> **What to do**
All the data below should be printed again without a single difference.

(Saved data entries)

▼

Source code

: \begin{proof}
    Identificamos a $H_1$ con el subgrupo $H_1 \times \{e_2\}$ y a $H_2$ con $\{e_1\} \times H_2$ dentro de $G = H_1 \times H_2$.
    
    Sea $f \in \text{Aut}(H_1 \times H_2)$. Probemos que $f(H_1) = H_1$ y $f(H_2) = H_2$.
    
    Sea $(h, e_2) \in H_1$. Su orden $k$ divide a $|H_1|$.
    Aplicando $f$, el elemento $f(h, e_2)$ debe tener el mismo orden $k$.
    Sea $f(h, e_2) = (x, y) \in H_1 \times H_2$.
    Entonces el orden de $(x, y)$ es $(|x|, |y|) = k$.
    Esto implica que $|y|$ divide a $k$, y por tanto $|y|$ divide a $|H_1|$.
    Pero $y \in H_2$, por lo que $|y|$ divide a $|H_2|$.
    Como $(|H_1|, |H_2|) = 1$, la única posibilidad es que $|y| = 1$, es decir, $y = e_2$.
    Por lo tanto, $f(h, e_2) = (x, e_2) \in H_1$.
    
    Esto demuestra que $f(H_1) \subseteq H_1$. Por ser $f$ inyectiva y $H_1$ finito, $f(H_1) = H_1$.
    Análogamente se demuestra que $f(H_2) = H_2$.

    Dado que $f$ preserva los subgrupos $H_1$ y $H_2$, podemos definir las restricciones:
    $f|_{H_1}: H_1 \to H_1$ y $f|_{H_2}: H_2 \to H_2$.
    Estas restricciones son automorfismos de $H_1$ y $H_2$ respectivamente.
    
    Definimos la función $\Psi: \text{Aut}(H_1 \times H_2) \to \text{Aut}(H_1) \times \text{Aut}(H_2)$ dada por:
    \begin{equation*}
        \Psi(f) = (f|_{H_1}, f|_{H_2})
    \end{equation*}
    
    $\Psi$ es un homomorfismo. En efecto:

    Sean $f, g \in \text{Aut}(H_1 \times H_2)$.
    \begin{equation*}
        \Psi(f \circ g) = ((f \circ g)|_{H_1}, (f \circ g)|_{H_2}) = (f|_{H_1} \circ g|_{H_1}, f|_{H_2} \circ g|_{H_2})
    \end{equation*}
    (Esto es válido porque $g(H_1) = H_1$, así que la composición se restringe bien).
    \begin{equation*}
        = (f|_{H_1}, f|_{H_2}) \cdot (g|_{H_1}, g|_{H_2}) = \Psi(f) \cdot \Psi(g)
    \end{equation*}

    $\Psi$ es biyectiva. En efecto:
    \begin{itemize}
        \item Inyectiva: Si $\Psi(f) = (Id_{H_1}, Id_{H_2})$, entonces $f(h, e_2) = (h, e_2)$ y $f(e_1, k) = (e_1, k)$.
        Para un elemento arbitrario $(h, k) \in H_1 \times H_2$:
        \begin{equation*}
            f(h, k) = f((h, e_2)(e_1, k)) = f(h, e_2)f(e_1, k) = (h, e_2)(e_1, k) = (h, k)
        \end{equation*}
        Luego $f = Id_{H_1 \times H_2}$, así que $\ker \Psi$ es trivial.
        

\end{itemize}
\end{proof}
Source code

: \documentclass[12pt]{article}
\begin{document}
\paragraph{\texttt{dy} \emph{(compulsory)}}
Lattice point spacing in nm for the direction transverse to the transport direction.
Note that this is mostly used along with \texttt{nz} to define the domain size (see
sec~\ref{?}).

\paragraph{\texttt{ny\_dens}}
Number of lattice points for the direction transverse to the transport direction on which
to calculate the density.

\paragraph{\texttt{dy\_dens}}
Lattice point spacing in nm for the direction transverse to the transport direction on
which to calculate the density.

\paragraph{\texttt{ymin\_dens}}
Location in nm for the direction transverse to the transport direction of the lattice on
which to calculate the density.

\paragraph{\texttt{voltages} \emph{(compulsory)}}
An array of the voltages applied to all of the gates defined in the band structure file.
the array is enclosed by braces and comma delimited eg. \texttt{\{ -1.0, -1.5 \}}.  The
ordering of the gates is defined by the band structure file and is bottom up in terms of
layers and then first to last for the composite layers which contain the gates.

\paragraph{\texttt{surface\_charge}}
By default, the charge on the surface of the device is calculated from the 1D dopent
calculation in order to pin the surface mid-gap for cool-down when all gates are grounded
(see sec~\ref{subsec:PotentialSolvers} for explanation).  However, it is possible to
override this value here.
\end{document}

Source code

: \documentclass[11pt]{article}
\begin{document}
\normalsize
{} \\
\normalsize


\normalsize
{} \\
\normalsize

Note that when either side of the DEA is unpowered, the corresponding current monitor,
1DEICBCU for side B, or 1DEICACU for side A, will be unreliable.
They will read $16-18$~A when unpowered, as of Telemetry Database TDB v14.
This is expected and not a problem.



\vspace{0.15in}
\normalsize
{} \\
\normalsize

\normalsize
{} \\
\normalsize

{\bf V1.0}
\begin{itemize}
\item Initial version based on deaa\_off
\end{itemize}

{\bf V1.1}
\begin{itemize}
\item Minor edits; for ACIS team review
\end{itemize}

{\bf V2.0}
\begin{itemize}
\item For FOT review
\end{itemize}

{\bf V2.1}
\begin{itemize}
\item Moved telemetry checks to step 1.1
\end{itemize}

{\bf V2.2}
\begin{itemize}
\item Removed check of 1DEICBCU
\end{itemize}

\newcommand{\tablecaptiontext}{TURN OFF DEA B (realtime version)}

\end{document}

▲

> **Result**
Source code

: \begin{proof}
    Identificamos a $H_1$ con el subgrupo $H_1 \times \{e_2\}$ y a $H_2$ con $\{e_1\} \times H_2$ dentro de $G = H_1 \times H_2$.
    
    Sea $f \in \text{Aut}(H_1 \times H_2)$. Probemos que $f(H_1) = H_1$ y $f(H_2) = H_2$.
    
    Sea $(h, e_2) \in H_1$. Su orden $k$ divide a $|H_1|$.
    Aplicando $f$, el elemento $f(h, e_2)$ debe tener el mismo orden $k$.
    Sea $f(h, e_2) = (x, y) \in H_1 \times H_2$.
    Entonces el orden de $(x, y)$ es $(|x|, |y|) = k$.
    Esto implica que $|y|$ divide a $k$, y por tanto $|y|$ divide a $|H_1|$.
    Pero $y \in H_2$, por lo que $|y|$ divide a $|H_2|$.
    Como $(|H_1|, |H_2|) = 1$, la única posibilidad es que $|y| = 1$, es decir, $y = e_2$.
    Por lo tanto, $f(h, e_2) = (x, e_2) \in H_1$.
    
    Esto demuestra que $f(H_1) \subseteq H_1$. Por ser $f$ inyectiva y $H_1$ finito, $f(H_1) = H_1$.
    Análogamente se demuestra que $f(H_2) = H_2$.

    Dado que $f$ preserva los subgrupos $H_1$ y $H_2$, podemos definir las restricciones:
    $f|_{H_1}: H_1 \to H_1$ y $f|_{H_2}: H_2 \to H_2$.
    Estas restricciones son automorfismos de $H_1$ y $H_2$ respectivamente.
    
    Definimos la función $\Psi: \text{Aut}(H_1 \times H_2) \to \text{Aut}(H_1) \times \text{Aut}(H_2)$ dada por:
    \begin{equation*}
        \Psi(f) = (f|_{H_1}, f|_{H_2})
    \end{equation*}
    
    $\Psi$ es un homomorfismo. En efecto:

    Sean $f, g \in \text{Aut}(H_1 \times H_2)$.
    \begin{equation*}
        \Psi(f \circ g) = ((f \circ g)|_{H_1}, (f \circ g)|_{H_2}) = (f|_{H_1} \circ g|_{H_1}, f|_{H_2} \circ g|_{H_2})
    \end{equation*}
    (Esto es válido porque $g(H_1) = H_1$, así que la composición se restringe bien).
    \begin{equation*}
        = (f|_{H_1}, f|_{H_2}) \cdot (g|_{H_1}, g|_{H_2}) = \Psi(f) \cdot \Psi(g)
    \end{equation*}

    $\Psi$ es biyectiva. En efecto:
    \begin{itemize}
        \item Inyectiva: Si $\Psi(f) = (Id_{H_1}, Id_{H_2})$, entonces $f(h, e_2) = (h, e_2)$ y $f(e_1, k) = (e_1, k)$.
        Para un elemento arbitrario $(h, k) \in H_1 \times H_2$:
        \begin{equation*}
            f(h, k) = f((h, e_2)(e_1, k)) = f(h, e_2)f(e_1, k) = (h, e_2)(e_1, k) = (h, k)
        \end{equation*}
        Luego $f = Id_{H_1 \times H_2}$, así que $\ker \Psi$ es trivial.
        

\end{itemize}
\end{proof}
Source code

: \documentclass[12pt]{article}
\begin{document}
\paragraph{\texttt{dy} \emph{(compulsory)}}
Lattice point spacing in nm for the direction transverse to the transport direction.
Note that this is mostly used along with \texttt{nz} to define the domain size (see
sec~\ref{?}).

\paragraph{\texttt{ny\_dens}}
Number of lattice points for the direction transverse to the transport direction on which
to calculate the density.

\paragraph{\texttt{dy\_dens}}
Lattice point spacing in nm for the direction transverse to the transport direction on
which to calculate the density.

\paragraph{\texttt{ymin\_dens}}
Location in nm for the direction transverse to the transport direction of the lattice on
which to calculate the density.

\paragraph{\texttt{voltages} \emph{(compulsory)}}
An array of the voltages applied to all of the gates defined in the band structure file.
the array is enclosed by braces and comma delimited eg. \texttt{\{ -1.0, -1.5 \}}.  The
ordering of the gates is defined by the band structure file and is bottom up in terms of
layers and then first to last for the composite layers which contain the gates.

\paragraph{\texttt{surface\_charge}}
By default, the charge on the surface of the device is calculated from the 1D dopent
calculation in order to pin the surface mid-gap for cool-down when all gates are grounded
(see sec~\ref{subsec:PotentialSolvers} for explanation).  However, it is possible to
override this value here.
\end{document}

Source code

: \documentclass[11pt]{article}
\begin{document}
\normalsize
{} \\
\normalsize


\normalsize
{} \\
\normalsize

Note that when either side of the DEA is unpowered, the corresponding current monitor,
1DEICBCU for side B, or 1DEICACU for side A, will be unreliable.
They will read $16-18$~A when unpowered, as of Telemetry Database TDB v14.
This is expected and not a problem.



\vspace{0.15in}
\normalsize
{} \\
\normalsize

\normalsize
{} \\
\normalsize

{\bf V1.0}
\begin{itemize}
\item Initial version based on deaa\_off
\end{itemize}

{\bf V1.1}
\begin{itemize}
\item Minor edits; for ACIS team review
\end{itemize}

{\bf V2.0}
\begin{itemize}
\item For FOT review
\end{itemize}

{\bf V2.1}
\begin{itemize}
\item Moved telemetry checks to step 1.1
\end{itemize}

{\bf V2.2}
\begin{itemize}
\item Removed check of 1DEICBCU
\end{itemize}

\newcommand{\tablecaptiontext}{TURN OFF DEA B (realtime version)}

\end{document}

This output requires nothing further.